### WHAT YOU ARE ASKED TO DO
Reply only with how many lines of the listing below hold the word "into".

### EXTRACTED DATA
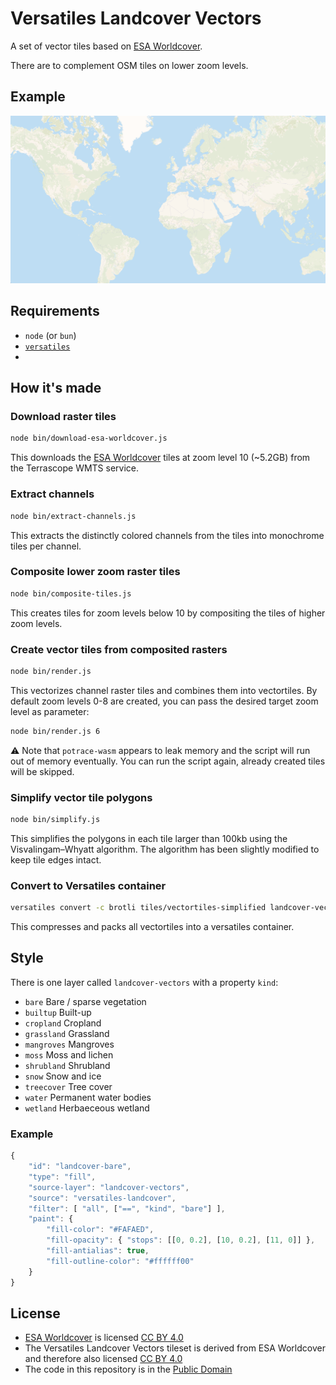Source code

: # Versatiles Landcover Vectors

A set of vector tiles based on [ESA Worldcover](https://esa-worldcover.org/en/data-access).

There are to complement OSM tiles on lower zoom levels.

## Example

![Versatiles Landcover Vectors Example](doc/example.png)

## Requirements

* `node` (or `bun`)
* [`versatiles`](https://github.com/versatiles-org/versatiles-rs/blob/main/versatiles/README.md#install)
*

## How it's made

### Download raster tiles

``` sh
node bin/download-esa-worldcover.js
```

This downloads the [ESA Worldcover](https://esa-worldcover.org/en/data-access) tiles at zoom level 10 (~5.2GB) from the Terrascope WMTS service.

### Extract channels

``` sh
node bin/extract-channels.js
```

This extracts the distinctly colored channels from the tiles into monochrome tiles per channel.

### Composite lower zoom raster tiles

``` sh
node bin/composite-tiles.js
```

This creates tiles for zoom levels below 10 by compositing the tiles of higher zoom levels.

### Create vector tiles from composited rasters

```sh
node bin/render.js
```

This vectorizes channel raster tiles and combines them into vectortiles.
By default zoom levels 0-8 are created, you can pass the desired target zoom level as parameter:

```sh
node bin/render.js 6
```

⚠️ Note that `potrace-wasm` appears to leak memory and the script will run out of memory eventually.
You can run the script again, already created tiles will be skipped.

### Simplify vector tile polygons

``` sh
node bin/simplify.js
```

This simplifies the polygons in each tile larger than 100kb using the Visvalingam–Whyatt algorithm.
The algorithm has been slightly modified to keep tile edges intact.

### Convert to Versatiles container

``` sh
versatiles convert -c brotli tiles/vectortiles-simplified landcover-vectors.versatiles
```
This compresses and packs all vectortiles into a versatiles container.

## Style

There is one layer called `landcover-vectors` with a property `kind`:

* `bare` Bare / sparse vegetation
* `builtup` Built-up
* `cropland` Cropland
* `grassland` Grassland
* `mangroves` Mangroves
* `moss` Moss and lichen
* `shrubland` Shrubland
* `snow` Snow and ice
* `treecover` Tree cover
* `water` Permanent water bodies
* `wetland` Herbaeceous wetland

### Example

``` js
{
	"id": "landcover-bare",
	"type": "fill",
	"source-layer": "landcover-vectors",
	"source": "versatiles-landcover",
	"filter": [ "all", ["==", "kind", "bare"] ],
	"paint": {
		"fill-color": "#FAFAED",
		"fill-opacity": { "stops": [[0, 0.2], [10, 0.2], [11, 0]] },
		"fill-antialias": true,
		"fill-outline-color": "#ffffff00"
	}
}
```

## License

* [ESA Worldcover](https://esa-worldcover.org/en/data-access) is licensed [CC BY 4.0](http://creativecommons.org/licenses/by/4.0/)
* The Versatiles Landcover Vectors tileset is derived from ESA Worldcover and therefore also licensed [CC BY 4.0](http://creativecommons.org/licenses/by/4.0/)
* The code in this repository is in the [Public Domain](http://unlicense.org/UNLICENSE)
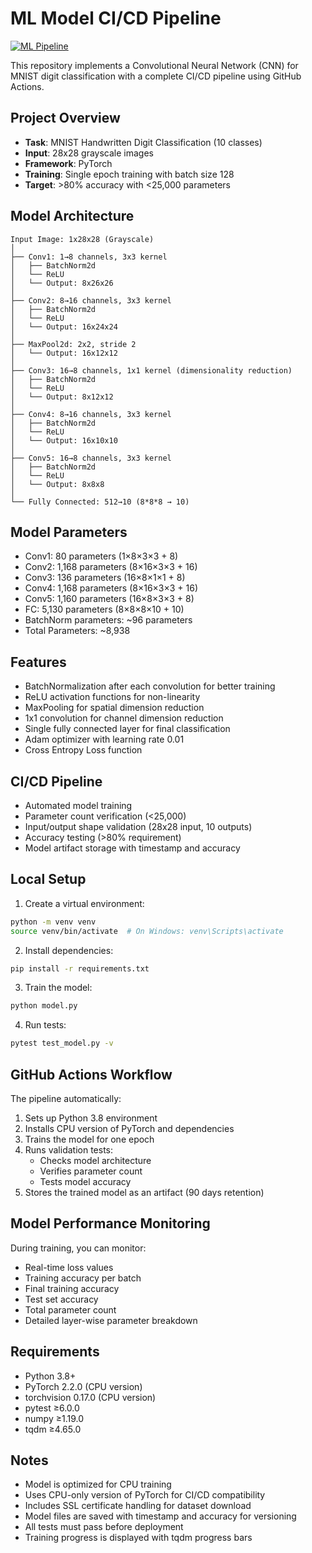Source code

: # ML Model CI/CD Pipeline

[![ML Pipeline](https://github.com/<your-username>/<repository-name>/actions/workflows/ml-pipeline.yml/badge.svg)](https://github.com/<your-username>/<repository-name>/actions/workflows/ml-pipeline.yml)

This repository implements a Convolutional Neural Network (CNN) for MNIST digit classification with a complete CI/CD pipeline using GitHub Actions.

## Project Overview

- **Task**: MNIST Handwritten Digit Classification (10 classes)
- **Input**: 28x28 grayscale images
- **Framework**: PyTorch
- **Training**: Single epoch training with batch size 128
- **Target**: >80% accuracy with <25,000 parameters

## Model Architecture

```
Input Image: 1x28x28 (Grayscale)
│
├── Conv1: 1→8 channels, 3x3 kernel
│   ├── BatchNorm2d
│   └── ReLU
│   └── Output: 8x26x26
│
├── Conv2: 8→16 channels, 3x3 kernel
│   ├── BatchNorm2d
│   └── ReLU
│   └── Output: 16x24x24
│
├── MaxPool2d: 2x2, stride 2
│   └── Output: 16x12x12
│
├── Conv3: 16→8 channels, 1x1 kernel (dimensionality reduction)
│   ├── BatchNorm2d
│   └── ReLU
│   └── Output: 8x12x12
│
├── Conv4: 8→16 channels, 3x3 kernel
│   ├── BatchNorm2d
│   └── ReLU
│   └── Output: 16x10x10
│
├── Conv5: 16→8 channels, 3x3 kernel
│   ├── BatchNorm2d
│   └── ReLU
│   └── Output: 8x8x8
│
└── Fully Connected: 512→10 (8*8*8 → 10)
```

## Model Parameters
- Conv1: 80 parameters (1×8×3×3 + 8)
- Conv2: 1,168 parameters (8×16×3×3 + 16)
- Conv3: 136 parameters (16×8×1×1 + 8)
- Conv4: 1,168 parameters (8×16×3×3 + 16)
- Conv5: 1,160 parameters (16×8×3×3 + 8)
- FC: 5,130 parameters (8×8×8×10 + 10)
- BatchNorm parameters: ~96 parameters
- Total Parameters: ~8,938

## Features
- BatchNormalization after each convolution for better training
- ReLU activation functions for non-linearity
- MaxPooling for spatial dimension reduction
- 1x1 convolution for channel dimension reduction
- Single fully connected layer for final classification
- Adam optimizer with learning rate 0.01
- Cross Entropy Loss function

## CI/CD Pipeline
- Automated model training
- Parameter count verification (<25,000)
- Input/output shape validation (28x28 input, 10 outputs)
- Accuracy testing (>80% requirement)
- Model artifact storage with timestamp and accuracy

## Local Setup

1. Create a virtual environment:
```bash
python -m venv venv
source venv/bin/activate  # On Windows: venv\Scripts\activate
```

2. Install dependencies:
```bash
pip install -r requirements.txt
```

3. Train the model:
```bash
python model.py
```

4. Run tests:
```bash
pytest test_model.py -v
```

## GitHub Actions Workflow
The pipeline automatically:
1. Sets up Python 3.8 environment
2. Installs CPU version of PyTorch and dependencies
3. Trains the model for one epoch
4. Runs validation tests:
   - Checks model architecture
   - Verifies parameter count
   - Tests model accuracy
5. Stores the trained model as an artifact (90 days retention)

## Model Performance Monitoring
During training, you can monitor:
- Real-time loss values
- Training accuracy per batch
- Final training accuracy
- Test set accuracy
- Total parameter count
- Detailed layer-wise parameter breakdown

## Requirements
- Python 3.8+
- PyTorch 2.2.0 (CPU version)
- torchvision 0.17.0 (CPU version)
- pytest ≥6.0.0
- numpy ≥1.19.0
- tqdm ≥4.65.0

## Notes
- Model is optimized for CPU training
- Uses CPU-only version of PyTorch for CI/CD compatibility
- Includes SSL certificate handling for dataset download
- Model files are saved with timestamp and accuracy for versioning
- All tests must pass before deployment
- Training progress is displayed with tqdm progress bars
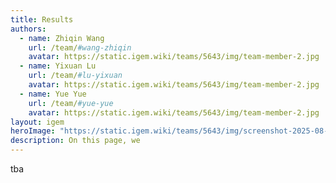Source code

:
 ```yaml
---
title: Results
authors:
  - name: Zhiqin Wang
    url: /team/#wang-zhiqin
    avatar: https://static.igem.wiki/teams/5643/img/team-member-2.jpg
  - name: Yixuan Lu
    url: /team/#lu-yixuan
    avatar: https://static.igem.wiki/teams/5643/img/team-member-2.jpg
  - name: Yue Yue
    url: /team/#yue-yue
    avatar: https://static.igem.wiki/teams/5643/img/team-member-2.jpg
layout: igem
heroImage: "https://static.igem.wiki/teams/5643/img/screenshot-2025-08-06-at-21-23-43.webp"
description: On this page, we
---
```


tba
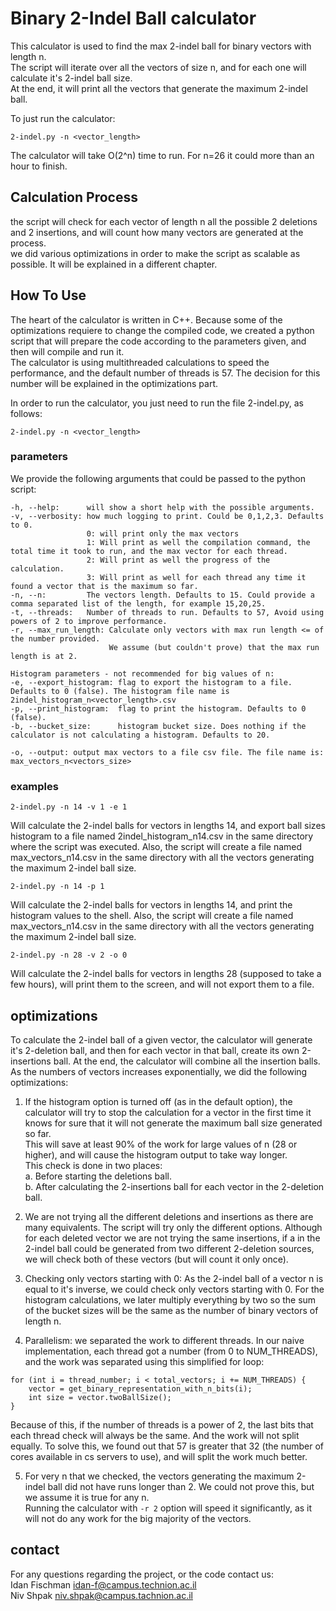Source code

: # Binary 2-Indel Ball calculator
This calculator is used to find the max 2-indel ball for binary vectors with length n.<br>
The script will iterate over all the vectors of size n, and for each one will calculate it's 2-indel ball size.<br>
At the end, it will print all the vectors that generate the maximum 2-indel ball.

To just run the calculator:
```
2-indel.py -n <vector_length>
```
The calculator will take O(2^n) time to run. For n=26 it could more than an hour to finish.  

## Calculation Process
the script will check for each vector of length n all the possible 2 deletions and 2 insertions, and will count how many vectors are generated at the process.<br>
we did various optimizations in order to make the script as scalable as possible. It will be explained in a different chapter.

## How To Use
The heart of the calculator is written in C++.
Because some of the optimizations requiere to change the compiled code, we created a python script that will prepare the code according to the parameters given, and then will compile and run it.<br>
The calculator is using multithreaded calculations to speed the performance, and the default number of threads is 57. The decision for this number will be explained in the optimizations part.

In order to run the calculator, you just need to run the file 2-indel.py, as follows:
```
2-indel.py -n <vector_length>
```

### parameters
We provide the following arguments that could be passed to the python script:
```
-h, --help:      will show a short help with the possible arguments.
-v, --verbosity: how much logging to print. Could be 0,1,2,3. Defaults to 0.
                 0: will print only the max vectors
                 1: Will print as well the compilation command, the total time it took to run, and the max vector for each thread.
                 2: Will print as well the progress of the calculation.
                 3: Will print as well for each thread any time it found a vector that is the maximum so far.
-n, --n:         The vectors length. Defaults to 15. Could provide a comma separated list of the length, for example 15,20,25.
-t, --threads:   Number of threads to run. Defaults to 57, Avoid using powers of 2 to improve performance.
-r, --max_run_length: Calculate only vectors with max run length <= of the number provided. 
                      We assume (but couldn't prove) that the max run length is at 2.

Histogram parameters - not recommended for big values of n:
-e, --export_histogram: flag to export the histogram to a file. Defaults to 0 (false). The histogram file name is 2indel_histogram_n<vector_length>.csv 
-p, --print_histogram:  flag to print the histogram. Defaults to 0 (false).
-b, --bucket_size:      histogram bucket size. Does nothing if the calculator is not calculating a histogram. Defaults to 20.

-o, --output: output max vectors to a file csv file. The file name is: max_vectors_n<vectors_size>
```
### examples
```
2-indel.py -n 14 -v 1 -e 1 
```
Will calculate the 2-indel balls for vectors in lengths 14, and export ball sizes histogram to a file named 2indel_histogram_n14.csv in the same directory where the script was executed. Also, the script will create a file named max_vectors_n14.csv in the same directory with all the vectors generating the maximum 2-indel ball size.

```
2-indel.py -n 14 -p 1
```
Will calculate the 2-indel balls for vectors in lengths 14, and print the histogram values to the shell. 
Also, the script will create a file named max_vectors_n14.csv in the same directory with all the vectors generating the maximum 2-indel ball size.

```
2-indel.py -n 28 -v 2 -o 0
```
Will calculate the 2-indel balls for vectors in lengths 28 (supposed to take a few hours), will print them to the screen, and will not export them to a file. 

## optimizations
To calculate the 2-indel ball of a given vector, the calculator will generate it's 2-deletion ball, and then for each vector in that ball, create its own 2-insertions ball. At the end, the calculator will combine all the insertion balls.<br>
As the numbers of vectors increases exponentially, we did the following optimizations:

1. If the histogram option is turned off (as in the default option), the calculator will try to stop the calculation for a vector in the first time it knows for sure that it will not generate the maximum ball size generated so far.<br>
This will save at least 90% of the work for large values of n (28 or higher), and will cause the histogram output to take way longer.<br>
This check is done in two places:<br>
  a. Before starting the deletions ball.<br>
  b. After calculating the 2-insertions ball for each vector in the 2-deletion ball.

2. We are not trying all the different deletions and insertions as there are many equivalents. The script will try only the different options. Although for each deleted vector we are not trying the same insertions, if a in the 2-indel ball could be generated from two different 2-deletion sources, we will check both of these vectors (but will count it only once).

3. Checking only vectors starting with 0: As the 2-indel ball of a vector n is equal to it's inverse, we could check only vectors starting with 0. For the histogram calculations, we later multiply everything by two so the sum of the bucket sizes will be the same as the number of binary vectors of length n. 

4. Parallelism: we separated the work to different threads. In our naive implementation, each thread got a number (from 0 to NUM_THREADS), and the work was separated using this simplified for loop: 
```
for (int i = thread_number; i < total_vectors; i += NUM_THREADS) { 
    vector = get_binary_representation_with_n_bits(i);
    int size = vector.twoBallSize();
}
``` 
Because of this, if the number of threads is a power of 2, the last bits that each thread check will always be the same. And the work will not split equally. To solve this, we found out that 57 is greater that 32 (the number of cores available in cs servers to use), and will split the work much better. 

5. For very n that we checked, the vectors generating the maximum 2-indel ball did not have runs longer than 2. We could not prove this, but we assume it is true for any n.<br>
Running the calculator with `-r 2` option will speed it significantly, as it will not do any work for the big majority of the vectors.<br>

## contact
For any questions regarding the project, or the code contact us:<br>
Idan Fischman idan-f@campus.technion.ac.il<br>
Niv Shpak     niv.shpak@campus.tachnion.ac.il<rb>
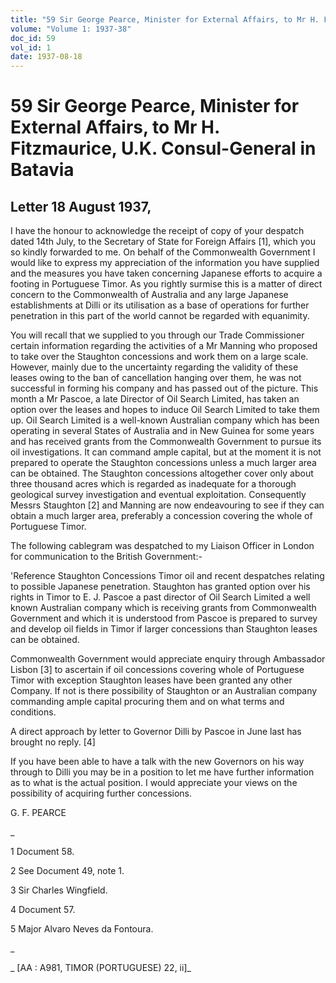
 ```yaml
---
title: "59 Sir George Pearce, Minister for External Affairs, to Mr H. Fitzmaurice, U.K. Consul-General in Batavia"
volume: "Volume 1: 1937-38"
doc_id: 59
vol_id: 1
date: 1937-08-18
---
```


# 59 Sir George Pearce, Minister for External Affairs, to Mr H. Fitzmaurice, U.K. Consul-General in Batavia

## Letter 18 August 1937,

I have the honour to acknowledge the receipt of copy of your despatch dated 14th July, to the Secretary of State for Foreign Affairs [1], which you so kindly forwarded to me. On behalf of the Commonwealth Government I would like to express my appreciation of the information you have supplied and the measures you have taken concerning Japanese efforts to acquire a footing in Portuguese Timor. As you rightly surmise this is a matter of direct concern to the Commonwealth of Australia and any large Japanese establishments at Dilli or its utilisation as a base of operations for further penetration in this part of the world cannot be regarded with equanimity.

You will recall that we supplied to you through our Trade Commissioner certain information regarding the activities of a Mr Manning who proposed to take over the Staughton concessions and work them on a large scale. However, mainly due to the uncertainty regarding the validity of these leases owing to the ban of cancellation hanging over them, he was not successful in forming his company and has passed out of the picture. This month a Mr Pascoe, a late Director of Oil Search Limited, has taken an option over the leases and hopes to induce Oil Search Limited to take them up. Oil Search Limited is a well-known Australian company which has been operating in several States of Australia and in New Guinea for some years and has received grants from the Commonwealth Government to pursue its oil investigations. It can command ample capital, but at the moment it is not prepared to operate the Staughton concessions unless a much larger area can be obtained. The Staughton concessions altogether cover only about three thousand acres which is regarded as inadequate for a thorough geological survey investigation and eventual exploitation. Consequently Messrs Staughton [2] and Manning are now endeavouring to see if they can obtain a much larger area, preferably a concession covering the whole of Portuguese Timor.

The following cablegram was despatched to my Liaison Officer in London for communication to the British Government:-

'Reference Staughton Concessions Timor oil and recent despatches relating to possible Japanese penetration. Staughton has granted option over his rights in Timor to E. J. Pascoe a past director of Oil Search Limited a well known Australian company which is receiving grants from Commonwealth Government and which it is understood from Pascoe is prepared to survey and develop oil fields in Timor if larger concessions than Staughton leases can be obtained.

Commonwealth Government would appreciate enquiry through Ambassador Lisbon [3] to ascertain if oil concessions covering whole of Portuguese Timor with exception Staughton leases have been granted any other Company. If not is there possibility of Staughton or an Australian company commanding ample capital procuring them and on what terms and conditions.

A direct approach by letter to Governor Dilli by Pascoe in June last has brought no reply. [4]

If you have been able to have a talk with the new Governors on his way through to Dilli you may be in a position to let me have further information as to what is the actual position. I would appreciate your views on the possibility of acquiring further concessions.

G. F. PEARCE

_

1 Document 58.

2 See Document 49, note 1.

3 Sir Charles Wingfield.

4 Document 57.

5 Major Alvaro Neves da Fontoura.

_

_ [AA : A981, TIMOR (PORTUGUESE) 22, ii]_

### EXERCISE RESULT
3